All these cultural mores or unwritten rules, lead us to deny our experiences and the number of experiences we have in order to keep up the colonial idea that womxn should appear to be young forever. In doing this womxn are encouraged to be inauthentic and discourages our own authenticity. Being allowed to be authentic, means we are able to be ourselves, no matter what age that self may be or the color of that self’s hair. It means we not only accept our ages, but we enjoy them as well and all the perks that come with them.
My personal solution: Because I am not one to challenge social mores (wink wink), I continue to lie about my age. On my 30th birthday, I began telling people I was 42 years old. Now, that I am 40, I am telling people I am 58. This means that society will get its lie and be given a chance to think about it if it is willing.
The reactions I get to this get more and more extreme the older I get. Firstly, because most people think I look much younger than my age (I do not see it), and secondly, because people are not sure how to respond. Sometimes, they will just laugh it off as a joke, others tell me, “hey you can’t do that!” and sometimes, people get a bit angry with me for telling them an older age.
But as we have seen, just lying about our ages is not enough. We must hide the gray/white in our hair to mask our age and make sure we are really working toward the illusion of youth.**
My personal solution: When I was a teenager, I would dye my hair pretty regularly. It was something fun to do. As I grew up, I found with the pressure from peers, work, professors etc. I pretty much stopped dying my hair. So, for a long time, my hair stayed pretty much my natural dark brown color with the exception of dying it “acceptable colors” from time to time like red or black. Until, pretty recently, a couple of years ago, when I noticed quite a bit of gray growing in. To be clear, I am not opposed to gray or white hair, I believe it is beautiful! However, it was then that I had some decisions to make. Do I let these salt and pepper locks grow out? Do I do what is laid out for me and cover my roots so no one can see my gray hairs? Or do I do something a little different. I chose the latter. Since I noticed those gray hairs multiplying more and more, I have decided society is right, I should dye my hair. So, I have had shamrock green hair, blue hair, turquois hair, and I currently have “orchid” hair (it is a very vibrant purple) in the past few years. This way society gets what it wants, and I get what I want.

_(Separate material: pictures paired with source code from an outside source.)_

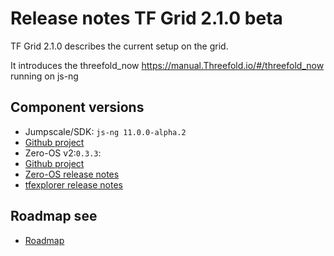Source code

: # Release notes TF Grid 2.1.0 beta

TF Grid 2.1.0 describes the current setup on the grid.

It introduces the threefold_now https://manual.Threefold.io/#/threefold_now running on js-ng

## Component versions

- Jumpscale/SDK: `js-ng 11.0.0-alpha.2`
- [Github project](https://github.com/orgs/Threefoldtech/projects/104)
- Zero-OS v2:`0.3.3`:
- [Github project](https://github.com/orgs/Threefoldtech/projects/89)
- [Zero-OS release notes](https://github.com/Threefoldtech/zos/releases/tag/v0.3.3)
- [tfexplorer release notes](https://github.com/Threefoldtech/tfexplorer/releases/tag/v0.3.1)

## Roadmap see

- [Roadmap](threefold:roadmap)
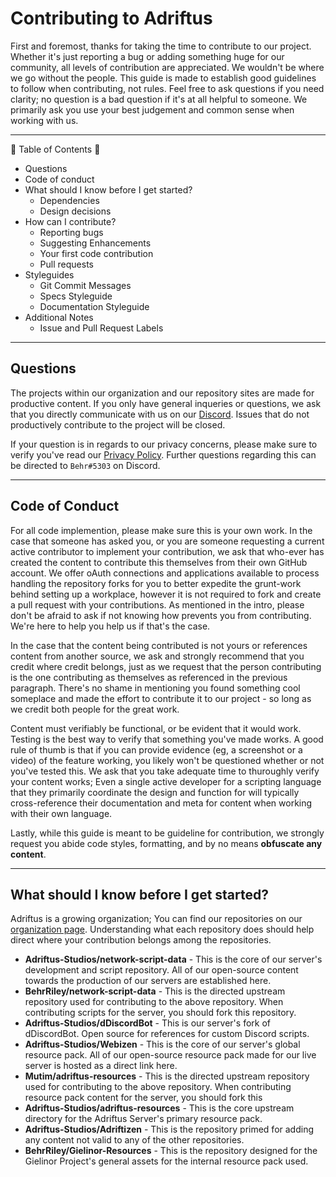 # Contributing to Adriftus

First and foremost, thanks for taking the time to contribute to our project. Whether it's just reporting a bug or adding something huge for our community, all levels of contribution are appreciated. We wouldn't be where we go without the people. This guide is made to establish good guidelines to follow when contributing, not rules. Feel free to ask questions if you need clarity; no question is a bad question if it's at all helpful to someone. We primarily ask you use your best judgement and common sense when working with us.

---

:taco: Table of Contents :taco:

- Questions
- Code of conduct
- What should I know before I get started?
    - Dependencies
    - Design decisions
- How can I contribute?
    - Reporting bugs
    - Suggesting Enhancements
    - Your first code contribution
    - Pull requests
- Styleguides
    - Git Commit Messages
    - Specs Styleguide
    - Documentation Styleguide
- Additional Notes
    - Issue and Pull Request Labels

---

## Questions

The projects within our organization and our repository sites are made for productive content.
If you only have general inqueries or questions, we ask that you directly communicate with us on our [Discord](http://discord.adriftus.com).
Issues that do not productively contribute to the project will be closed.

If your question is in regards to our privacy concerns, please make sure to verify you've read our [Privacy Policy](docs/contribution_docs/privacy_policy.md).
Further questions regarding this can be directed to `Behr#5303` on Discord.

---

## Code of Conduct

For all code implemention, please make sure this is your own work.
In the case that someone has asked you, or you are someone requesting a current active contributor to implement your contribution, we ask that who-ever has created the content to contribute this themselves from their own GitHub account.
We offer oAuth connections and applications available to process handling the repository forks for you to better expedite the grunt-work behind setting up a workplace, however it is not required to fork and create a pull request with your contributions.
As mentioned in the intro, please don't be afraid to ask if not knowing how prevents you from contributing.
We're here to help you help us if that's the case.

In the case that the content being contributed is not yours or references content from another source, we ask and strongly recommend that you credit where credit belongs, just as we request that the person contributing is the one contributing as themselves as referenced in the previous paragraph.
There's no shame in mentioning you found something cool someplace and made the effort to contribute it to our project - so long as we credit both people for the great work.

Content must verifiably be functional, or be evident that it would work.
Testing is the best way to verify that something you've made works.
A good rule of thumb is that if you can provide evidence (eg, a screenshot or a video) of the feature working, you likely won't be questioned whether or not you've tested this.
We ask that you take adequate time to thuroughly verify your content works; Even a single active developer for a scripting language that they primarily coordinate the design and function for will typically cross-reference their documentation and meta for content when working with their own language.

Lastly, while this guide is meant to be guideline for contribution, we strongly request you abide code styles, formatting, and by no means **obfuscate any content**. 

---

## What should I know before I get started?

Adriftus is a growing organization; You can find our repositories on our [organization page](https://github.com/Adriftus-Studios). Understanding what each repository does should help direct where your contribution belongs among the repositories.

- **Adriftus-Studios/network-script-data** - This is the core of our server's development and script repository. All of our open-source content towards the production of our servers are established here.
- **BehrRiley/network-script-data** - This is the directed upstream repository used for contributing to the above repository. When contributing scripts for the server, you should fork this repository.
- **Adriftus-Studios/dDiscordBot** - This is our server's fork of dDiscordBot. Open source for references for custom Discord scripts.
- **Adriftus-Studios/Webizen** - This is the core of our server's global resource pack. All of our open-source resource pack made for our live server is hosted as a direct link here.
- **Mutim/adriftus-resources** - This is the directed upstream repository used for contributing to the above repository. When contributing resource pack content for the server, you should fork this 
- **Adriftus-Studios/adriftus-resources** - This is the core upstream directory for the Adriftus Server's primary resource pack.
- **Adriftus-Studios/Adriftizen** - This is the repository primed for adding any content not valid to any of the other repositories.
- **BehrRiley/Gielinor-Resources** - This is the repository designed for the Gielinor Project's general assets for the internal resource pack used.



[//]: <> (Content Credits:)
[//]: <> (This contribution guide is influenced by Atom and DenizenScript, where at the time referencing can be found here:)
[//]: <> (https://github.com/atom)
[//]: <> (https://github.com/DenizenScript)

Except, now they tell me that such colors are not suitable for a womxn my age. And I just laugh. When people ask me about my hair color, and they very often do, I usually explain why, in pretty much the same way I have here and add that these colors have really made me happy. Some take it as a joke, others start thinking a little more about such things, and others get angry because I am challenging their perceptions and values. This is how I work towards authenticity and the decolonization of my own mind and views of beauty, something I find to be a continuous process.

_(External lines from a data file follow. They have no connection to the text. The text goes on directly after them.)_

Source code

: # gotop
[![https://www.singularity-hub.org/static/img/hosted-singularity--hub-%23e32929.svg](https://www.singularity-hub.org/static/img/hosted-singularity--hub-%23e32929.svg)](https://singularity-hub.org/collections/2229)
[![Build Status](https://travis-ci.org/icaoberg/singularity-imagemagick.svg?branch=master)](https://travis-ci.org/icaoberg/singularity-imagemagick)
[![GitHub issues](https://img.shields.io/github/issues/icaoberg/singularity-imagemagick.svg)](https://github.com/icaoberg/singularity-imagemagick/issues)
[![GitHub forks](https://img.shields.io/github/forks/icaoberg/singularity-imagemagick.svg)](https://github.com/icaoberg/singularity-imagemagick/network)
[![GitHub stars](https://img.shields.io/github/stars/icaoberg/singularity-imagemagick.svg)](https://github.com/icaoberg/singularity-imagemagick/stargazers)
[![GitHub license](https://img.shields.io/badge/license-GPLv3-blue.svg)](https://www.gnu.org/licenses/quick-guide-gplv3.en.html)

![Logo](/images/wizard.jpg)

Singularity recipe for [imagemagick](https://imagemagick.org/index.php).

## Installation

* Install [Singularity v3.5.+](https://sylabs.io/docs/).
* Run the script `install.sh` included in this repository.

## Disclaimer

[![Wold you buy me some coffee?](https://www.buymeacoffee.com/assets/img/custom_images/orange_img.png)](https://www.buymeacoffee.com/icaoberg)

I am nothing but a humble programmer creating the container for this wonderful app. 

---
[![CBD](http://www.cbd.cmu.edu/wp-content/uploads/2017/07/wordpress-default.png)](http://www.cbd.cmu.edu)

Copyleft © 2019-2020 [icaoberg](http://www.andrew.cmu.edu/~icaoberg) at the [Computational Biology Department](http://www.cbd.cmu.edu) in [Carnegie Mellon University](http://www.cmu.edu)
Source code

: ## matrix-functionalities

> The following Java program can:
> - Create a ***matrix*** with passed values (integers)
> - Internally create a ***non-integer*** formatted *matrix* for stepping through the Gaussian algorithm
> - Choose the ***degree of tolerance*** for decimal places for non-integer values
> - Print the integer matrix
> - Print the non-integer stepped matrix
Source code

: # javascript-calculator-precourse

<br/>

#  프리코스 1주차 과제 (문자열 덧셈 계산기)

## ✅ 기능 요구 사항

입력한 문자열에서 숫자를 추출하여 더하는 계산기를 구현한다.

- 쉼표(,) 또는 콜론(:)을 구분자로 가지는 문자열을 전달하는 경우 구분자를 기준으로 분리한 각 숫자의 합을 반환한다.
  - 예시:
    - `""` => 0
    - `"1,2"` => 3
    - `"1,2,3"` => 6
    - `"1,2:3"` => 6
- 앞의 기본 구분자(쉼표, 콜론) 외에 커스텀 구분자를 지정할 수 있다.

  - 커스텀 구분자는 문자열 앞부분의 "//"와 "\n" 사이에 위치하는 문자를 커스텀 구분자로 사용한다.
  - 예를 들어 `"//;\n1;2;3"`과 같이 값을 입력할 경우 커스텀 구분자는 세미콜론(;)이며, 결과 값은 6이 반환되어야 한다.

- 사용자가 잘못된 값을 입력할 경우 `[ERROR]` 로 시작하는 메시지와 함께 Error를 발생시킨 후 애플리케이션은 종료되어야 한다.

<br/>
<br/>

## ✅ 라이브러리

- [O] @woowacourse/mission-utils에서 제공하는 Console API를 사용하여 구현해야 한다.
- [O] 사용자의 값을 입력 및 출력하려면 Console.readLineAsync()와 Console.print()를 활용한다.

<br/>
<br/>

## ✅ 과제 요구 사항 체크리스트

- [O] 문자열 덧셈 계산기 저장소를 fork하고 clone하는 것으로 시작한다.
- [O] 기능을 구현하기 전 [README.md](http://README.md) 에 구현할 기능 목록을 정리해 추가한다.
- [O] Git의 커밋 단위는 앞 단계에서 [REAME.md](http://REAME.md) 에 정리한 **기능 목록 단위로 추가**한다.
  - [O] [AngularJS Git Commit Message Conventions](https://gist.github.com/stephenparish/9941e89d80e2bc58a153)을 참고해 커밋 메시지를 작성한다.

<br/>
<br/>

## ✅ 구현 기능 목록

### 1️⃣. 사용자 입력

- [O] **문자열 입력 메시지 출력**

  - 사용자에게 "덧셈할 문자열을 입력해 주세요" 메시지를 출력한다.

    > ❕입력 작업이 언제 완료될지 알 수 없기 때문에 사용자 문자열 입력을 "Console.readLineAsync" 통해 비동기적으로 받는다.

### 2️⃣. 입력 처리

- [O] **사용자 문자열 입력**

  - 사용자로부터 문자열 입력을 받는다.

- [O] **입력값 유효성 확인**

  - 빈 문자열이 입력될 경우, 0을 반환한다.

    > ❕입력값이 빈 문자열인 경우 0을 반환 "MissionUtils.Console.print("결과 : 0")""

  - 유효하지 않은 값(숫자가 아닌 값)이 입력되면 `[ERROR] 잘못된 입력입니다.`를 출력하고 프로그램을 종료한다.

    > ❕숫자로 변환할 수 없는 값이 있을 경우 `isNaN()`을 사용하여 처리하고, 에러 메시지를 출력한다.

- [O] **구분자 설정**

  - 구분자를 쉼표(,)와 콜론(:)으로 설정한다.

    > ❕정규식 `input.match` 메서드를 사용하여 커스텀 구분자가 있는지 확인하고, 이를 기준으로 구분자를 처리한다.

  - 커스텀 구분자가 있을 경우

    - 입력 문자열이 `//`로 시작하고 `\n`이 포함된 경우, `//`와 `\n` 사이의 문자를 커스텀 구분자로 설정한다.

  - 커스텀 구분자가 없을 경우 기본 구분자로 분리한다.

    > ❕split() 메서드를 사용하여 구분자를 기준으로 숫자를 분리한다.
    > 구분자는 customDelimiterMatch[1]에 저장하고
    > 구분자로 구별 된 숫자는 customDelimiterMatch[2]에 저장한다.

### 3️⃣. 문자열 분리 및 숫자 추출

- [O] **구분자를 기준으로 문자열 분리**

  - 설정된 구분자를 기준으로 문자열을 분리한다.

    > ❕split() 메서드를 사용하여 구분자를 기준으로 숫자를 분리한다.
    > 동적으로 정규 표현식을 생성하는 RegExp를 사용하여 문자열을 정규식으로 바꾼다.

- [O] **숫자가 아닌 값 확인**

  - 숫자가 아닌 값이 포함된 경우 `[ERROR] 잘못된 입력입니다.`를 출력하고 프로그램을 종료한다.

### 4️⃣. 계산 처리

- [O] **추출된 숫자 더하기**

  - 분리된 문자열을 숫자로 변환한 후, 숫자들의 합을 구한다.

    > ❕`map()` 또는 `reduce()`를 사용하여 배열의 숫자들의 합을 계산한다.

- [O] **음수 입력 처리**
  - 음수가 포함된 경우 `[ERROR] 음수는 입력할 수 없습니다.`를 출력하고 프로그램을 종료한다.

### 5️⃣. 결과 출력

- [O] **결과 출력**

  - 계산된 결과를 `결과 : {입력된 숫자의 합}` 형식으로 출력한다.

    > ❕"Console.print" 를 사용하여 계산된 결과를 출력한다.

You my friend, should work toward your own authenticity and decolonization in whatever way that gives you joy and peace. We do not have to stay within the colonial cultural mores and norms. We are beautiful at every age as long as we are ourselves. We do not have to value the appearance of youth, but can rather value our own authenticity.
*The use of the term “womxn” is used here to be inclusive of all of my relatives who are nonbinary (like myself) trans women relatives, and relatives who are women of color.
**Clearly, there are a lot more products that womxn are encouraged to use in order to appear younger. Everything from wrinkle creams, cosmetics, surgery etc. However, there is not enough time/space here to address all of them, since there really are too many to mention and I am sure I do not even know about all of them.